**Input data**
——

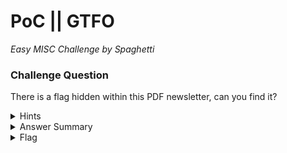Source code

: # PoC || GTFO

<i>Easy MISC Challenge by Spaghetti</i>
		
### Challenge Question

There is a flag hidden within this PDF newsletter, can you find it?

<details> 
  <summary>Hints</summary>
  <ol>
   <li>Look into PDF objects and artifacts.</li>
  </ol>
</details>

<details> 
  <summary>Answer Summary</summary>
  &emsp;The flag is in the variable name for the email text field. There are lots of tools to get a data dump from the PDF, I used PDF toolkit.<br><br>
  &emsp;Run the command pdftk poc-or-gtfo.pdf dump_data_fields output data_fields
</details>

<details> 
  <summary>Flag</summary>
  &emsp;<b>clubeh{d4t4_f131d5_dump_g8fas6}</b>
</details>

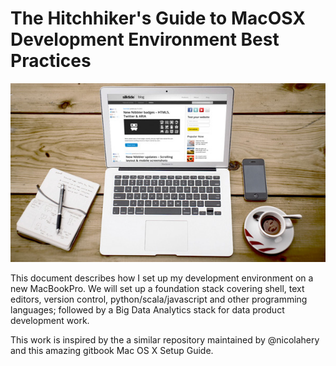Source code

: # The Hitchhiker's Guide to MacOSX Development Environment Best Practices

![](_img/mac-developer.jpg)

This document describes how I set up my development environment on a new MacBookPro. We will set up a foundation stack covering shell, text editors, version control, python/scala/javascript and other programming languages; followed by a Big Data Analytics stack for data product development work.

This work is inspired by the a similar repository maintained by @nicolahery and this amazing gitbook Mac OS X Setup Guide.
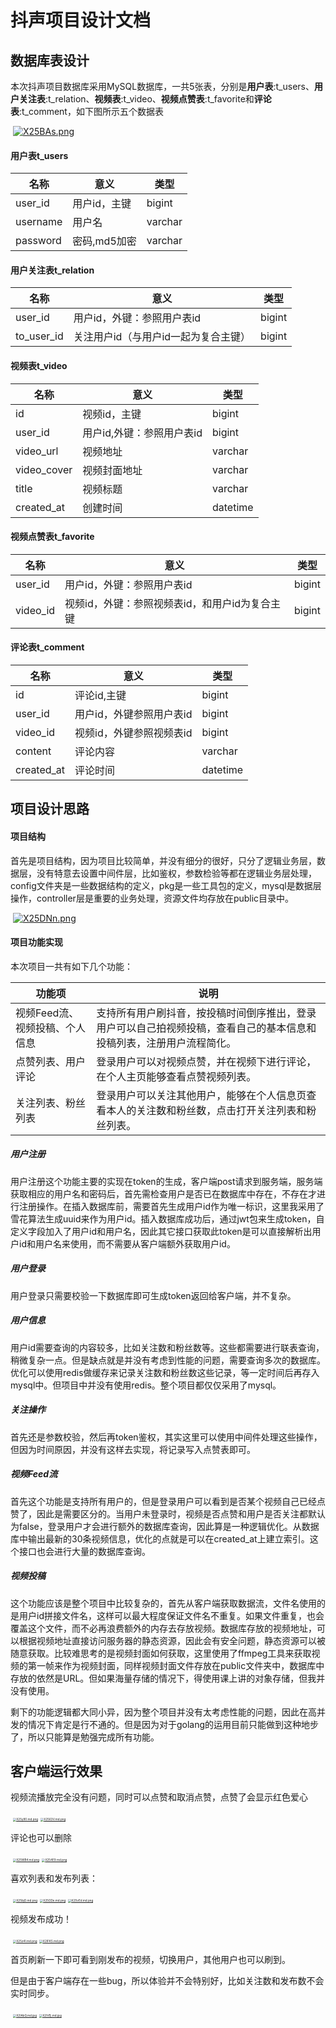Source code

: # 抖声项目设计文档

## 数据库表设计

本次抖声项目数据库采用MySQL数据库，一共5张表，分别是**用户表**:t_users、**用户关注表**:t_relation、**视频表**:t_video、**视频点赞表**:t_favorite和**评论表**:t_comment，如下图所示五个数据表

​                                               [![X25BAs.png](https://s1.ax1x.com/2022/06/13/X25BAs.png)](https://imgtu.com/i/X25BAs)

#### 用户表t_users

| 名称     | 意义         | 类型    |
| -------- | ------------ | ------- |
| user_id  | 用户id，主键 | bigint  |
| username | 用户名       | varchar |
| password | 密码,md5加密 | varchar |



#### 用户关注表t_relation

| 名称       | 意义                                 | 类型   |
| ---------- | ------------------------------------ | ------ |
| user_id    | 用户id，外键：参照用户表id           | bigint |
| to_user_id | 关注用户id（与用户id一起为复合主键） | bigint |



#### 视频表t_video

| 名称        | 意义                      | 类型     |
| ----------- | ------------------------- | -------- |
| id          | 视频id，主键              | bigint   |
| user_id     | 用户id,外键：参照用户表id | bigint   |
| video_url   | 视频地址                  | varchar  |
| video_cover | 视频封面地址              | varchar  |
| title       | 视频标题                  | varchar  |
| created_at  | 创建时间                  | datetime |



#### 视频点赞表t_favorite

| 名称     | 意义                                           | 类型   |
| -------- | ---------------------------------------------- | ------ |
| user_id  | 用户id，外键：参照用户表id                     | bigint |
| video_id | 视频id，外键：参照视频表id，和用户id为复合主键 | bigint |



#### 评论表t_comment

| 名称       | 意义                     | 类型     |
| ---------- | ------------------------ | -------- |
| id         | 评论id,主键              | bigint   |
| user_id    | 用户id，外键参照用户表id | bigint   |
| video_id   | 视频id，外键参照视频表id | bigint   |
| content    | 评论内容                 | varchar  |
| created_at | 评论时间                 | datetime |



## 项目设计思路

#### 项目结构

​	首先是项目结构，因为项目比较简单，并没有细分的很好，只分了逻辑业务层，数据层，没有特意去设置中间件层，比如鉴权，参数检验等都在逻辑业务层处理，config文件夹是一些数据结构的定义，pkg是一些工具包的定义，mysql是数据层操作，controller层是重要的业务处理，资源文件均存放在public目录中。

​                                                                  [![X25DNn.png](https://s1.ax1x.com/2022/06/13/X25DNn.png)](https://imgtu.com/i/X25DNn)

#### 项目功能实现

本次项目一共有如下几个功能：

| 功能项                         | 说明                                                         |
| ------------------------------ | ------------------------------------------------------------ |
| 视频Feed流、视频投稿、个人信息 | 支持所有用户刷抖音，按投稿时间倒序推出，登录用户可以自己拍视频投稿，查看自己的基本信息和投稿列表，注册用户流程简化。 |
| 点赞列表、用户评论             | 登录用户可以对视频点赞，并在视频下进行评论，在个人主页能够查看点赞视频列表。 |
| 关注列表、粉丝列表             | 登录用户可以关注其他用户，能够在个人信息页查看本人的关注数和粉丝数，点击打开关注列表和粉丝列表。 |



##### 用户注册

用户注册这个功能主要的实现在token的生成，客户端post请求到服务端，服务端获取相应的用户名和密码后，首先需检查用户是否已在数据库中存在，不存在才进行注册操作。在插入数据库前，需要首先生成用户id作为唯一标识，这里我采用了雪花算法生成uuid来作为用户id。插入数据库成功后，通过jwt包来生成token，自定义字段加入了用户id和用户名，因此其它接口获取此token是可以直接解析出用户id和用户名来使用，而不需要从客户端额外获取用户id。



##### 用户登录

用户登录只需要校验一下数据库即可生成token返回给客户端，并不复杂。



##### 用户信息

用户id需要查询的内容较多，比如关注数和粉丝数等。这些都需要进行联表查询，稍微复杂一点。但是缺点就是并没有考虑到性能的问题，需要查询多次的数据库。优化可以使用redis做缓存来记录关注数和粉丝数这些记录，等一定时间后再存入mysql中。但项目中并没有使用redis。整个项目都仅仅采用了mysql。



##### 关注操作

首先还是参数校验，然后再token鉴权，其实这里可以使用中间件处理这些操作，但因为时间原因，并没有这样去实现，将记录写入点赞表即可。



##### 视频Feed流

首先这个功能是支持所有用户的，但是登录用户可以看到是否某个视频自己已经点赞了，因此是需要区分的。当用户未登录时，视频是否点赞和用户是否关注都默认为false，登录用户才会进行额外的数据库查询，因此算是一种逻辑优化。从数据库中输出最新的30条视频信息，优化的点就是可以在created_at上建立索引。这个接口也会进行大量的数据库查询。



##### 视频投稿

这个功能应该是整个项目中比较复杂的，首先从客户端获取数据流，文件名使用的是用户id拼接文件名，这样可以最大程度保证文件名不重复。如果文件重复，也会覆盖这个文件，而不必再浪费额外的内存去存放视频。数据库存放的视频地址，可以根据视频地址直接访问服务器的静态资源，因此会有安全问题，静态资源可以被随意获取。比较难思考的是视频封面如何获取，这里使用了ffmpeg工具来获取视频的第一帧来作为视频封面，同样视频封面文件存放在public文件夹中，数据库中存放的依然是URL。但如果海量存储的情况下，得使用课上讲的对象存储，但我并没有使用。



剩下的功能逻辑都大同小异，因为整个项目并没有太考虑性能的问题，因此在高并发的情况下肯定是行不通的。但是因为对于golang的运用目前只能做到这种地步了，所以只能算是勉强完成所有功能。



## 客户端运行效果

视频流播放完全没有问题，同时可以点赞和取消点赞，点赞了会显示红色爱心

​                                                    [<img src="https://s1.ax1x.com/2022/06/13/X25y90.md.png" alt="X25y90.md.png" style="zoom:33%;" />](https://imgtu.com/i/X25y90)               [<img src="https://s1.ax1x.com/2022/06/13/X2563V.md.png" alt="X2563V.md.png" style="zoom:33%;" />](https://imgtu.com/i/X2563V)





评论也可以删除



​                                                     [<img src="https://s1.ax1x.com/2022/06/13/X25WB4.md.png" alt="X25WB4.md.png" style="zoom:33%;" />](https://imgtu.com/i/X25WB4)              [<img src="https://s1.ax1x.com/2022/06/13/X254E9.md.png" alt="X254E9.md.png" style="zoom:33%;" />](https://imgtu.com/i/X254E9)







喜欢列表和发布列表：

​           [<img src="https://s1.ax1x.com/2022/06/13/X25bjO.md.png" alt="X25bjO.md.png" style="zoom:33%;" />](https://imgtu.com/i/X25bjO)                          [<img src="https://s1.ax1x.com/2022/06/13/X25ODe.md.png" alt="X25ODe.md.png" style="zoom:33%;" />](https://imgtu.com/i/X25ODe)                               [<img src="https://s1.ax1x.com/2022/06/13/X25vEd.md.png" alt="X25vEd.md.png" style="zoom:33%;" />](https://imgtu.com/i/X25vEd)



视频发布成功！

​                                         [<img src="https://s1.ax1x.com/2022/06/13/X25z4I.md.png" alt="X25z4I.md.png" style="zoom:33%;" />](https://imgtu.com/i/X25z4I)                                [<img src="https://s1.ax1x.com/2022/06/13/X2IFKS.md.png" alt="X2IFKS.md.png" style="zoom:33%;" />](https://imgtu.com/i/X2IFKS)

首页刷新一下即可看到刚发布的视频，切换用户，其他用户也可以刷到。

但是由于客户端存在一些bug，所以体验并不会特别好，比如关注数和发布数不会实时同步。

​                                      [<img src="https://s1.ax1x.com/2022/06/13/X2IAbQ.md.jpg" alt="X2IAbQ.md.jpg" style="zoom:33%;" />](https://imgtu.com/i/X2IAbQ)                                [<img src="https://s1.ax1x.com/2022/06/13/X2IVEj.md.jpg" alt="X2IVEj.md.jpg" style="zoom:33%;" />](https://imgtu.com/i/X2IVEj)



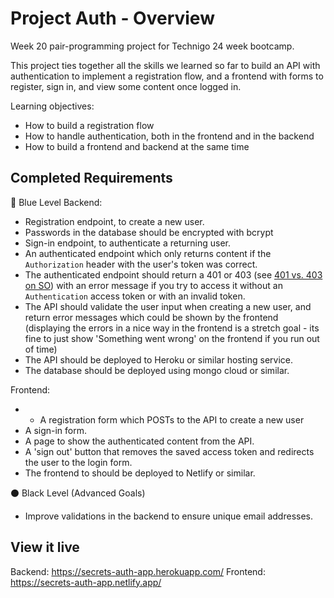 # Project Auth - Overview
Week 20 pair-programming project for Technigo 24 week bootcamp. 

This project ties together all the skills we learned so far to build an API with authentication to implement a registration flow, and a frontend with forms to register, sign in, and view some content once logged in.


Learning objectives:
- How to build a registration flow
- How to handle authentication, both in the frontend and in the backend
- How to build a frontend and backend at the same time

<!-- ## Approach -->
<!-- Describe how you approached to problem, and what tools and techniques you used to solve it. How did you plan? What technologies did you use? If you had more time, what would be next? -->

<!-- ## Core Tech -->


## Completed Requirements
🔵  Blue Level
Backend:
- Registration endpoint, to create a new user.
- Passwords in the database should be encrypted with bcrypt
- Sign-in endpoint, to authenticate a returning user.
- An authenticated endpoint which only returns content if the `Authorization` header with the user's token was correct.
- The authenticated endpoint should return a 401 or 403 (see [401 vs. 403 on SO](https://stackoverflow.com/questions/3297048/403-forbidden-vs-401-unauthorized-http-responses)) with an error message if you try to access it without an `Authentication` access token or with an invalid token.
- The API should validate the user input when creating a new user, and return error messages which could be shown by the frontend (displaying the errors in a nice way in the frontend is a stretch goal - its fine to just show 'Something went wrong' on the frontend if you run out of time)
- The API should be deployed to Heroku or similar hosting service.
- The database should be deployed using mongo cloud or similar.


Frontend:
- - A registration form which POSTs to the API to create a new user
- A sign-in form.
- A page to show the authenticated content from the API.
- A 'sign out' button that removes the saved access token and redirects the user to the login form.
- The frontend to should be deployed to Netlify or similar.


<!-- 🔴  Red Level (Intermediary Goals) -->
<!-- ***Remember**:* For any new feature you add to the backend, be mindful of how that will require the frontend to change, and vice-versa.   -->
<!-- - Store data in the database for authenticated data routes. -->
<!-- - When registering, display error messages from the API next to the field which has the error. For example, if the email address is invalid, show an error message next to the email input. -->


⚫ Black Level (Advanced Goals)
<!-- - Add more routes, perhaps even a `POST` route to create new objects in the database as a logged-in user. -->
- Improve validations in the backend to ensure unique email addresses. <!--  or validate the email address format using a regular expression. -->



## View it live
Backend: https://secrets-auth-app.herokuapp.com/
Frontend: https://secrets-auth-app.netlify.app/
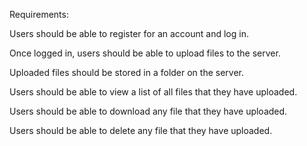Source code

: Requirements:

Users should be able to register for an account and log in.

Once logged in, users should be able to upload files to the server.

Uploaded files should be stored in a folder on the server.

Users should be able to view a list of all files that they have uploaded.

Users should be able to download any file that they have uploaded.

Users should be able to delete any file that they have uploaded.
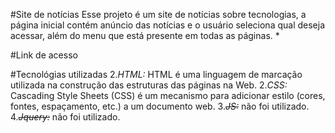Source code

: #Site de notícias
Esse projeto é um site de notícias sobre tecnologias, a página inicial contém anúncio das notícias e o usuário seleciona qual deseja acessar, além do menu que está presente em todas as páginas. *

#Link de acesso


#Tecnológias utilizadas
2.*HTML:* HTML é uma linguagem de marcação utilizada na construção das estruturas das páginas na Web.
2.*CSS:* Cascading Style Sheets (CSS) é um mecanismo para adicionar estilo (cores, fontes, espaçamento, etc.) a um documento web.
 3.~~*JS:*~~ não foi utilizado.
 4.~~*Jquery:*~~ não foi utilizado.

——

**Work request**
Only a number belongs in the answer: state how many lines of the entries above hold "summary".

**Result below**
3